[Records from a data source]

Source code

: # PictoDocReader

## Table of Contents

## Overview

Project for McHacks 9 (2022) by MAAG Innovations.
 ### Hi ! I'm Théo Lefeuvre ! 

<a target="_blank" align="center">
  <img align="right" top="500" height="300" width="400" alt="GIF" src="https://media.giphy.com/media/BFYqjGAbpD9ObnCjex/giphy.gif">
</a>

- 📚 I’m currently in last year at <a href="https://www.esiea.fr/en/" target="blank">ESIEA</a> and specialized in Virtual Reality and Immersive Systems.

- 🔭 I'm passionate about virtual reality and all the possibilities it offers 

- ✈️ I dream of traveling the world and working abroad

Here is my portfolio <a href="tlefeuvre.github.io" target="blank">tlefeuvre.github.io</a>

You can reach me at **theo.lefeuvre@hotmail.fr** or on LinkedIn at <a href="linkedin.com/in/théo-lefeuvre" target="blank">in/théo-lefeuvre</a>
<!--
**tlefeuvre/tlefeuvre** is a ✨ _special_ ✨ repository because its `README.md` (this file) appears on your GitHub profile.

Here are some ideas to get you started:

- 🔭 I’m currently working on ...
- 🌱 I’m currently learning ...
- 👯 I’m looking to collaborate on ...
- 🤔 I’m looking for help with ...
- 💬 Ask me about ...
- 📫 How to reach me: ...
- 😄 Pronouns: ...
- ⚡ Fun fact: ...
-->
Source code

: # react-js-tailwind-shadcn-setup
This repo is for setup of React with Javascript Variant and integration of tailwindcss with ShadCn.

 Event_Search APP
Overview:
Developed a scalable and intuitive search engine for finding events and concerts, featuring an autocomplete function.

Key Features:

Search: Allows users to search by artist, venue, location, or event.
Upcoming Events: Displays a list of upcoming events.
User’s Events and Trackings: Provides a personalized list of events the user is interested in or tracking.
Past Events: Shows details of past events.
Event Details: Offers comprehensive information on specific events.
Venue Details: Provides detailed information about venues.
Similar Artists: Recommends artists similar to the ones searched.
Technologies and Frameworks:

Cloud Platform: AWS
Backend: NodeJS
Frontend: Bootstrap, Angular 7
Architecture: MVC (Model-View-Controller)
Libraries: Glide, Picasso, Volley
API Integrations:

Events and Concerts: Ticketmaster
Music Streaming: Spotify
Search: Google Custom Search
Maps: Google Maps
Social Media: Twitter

▸ Task prompt
Nothing but a number belongs in the answer, namely how many lines above include "https".

▸ Response to the exercise
2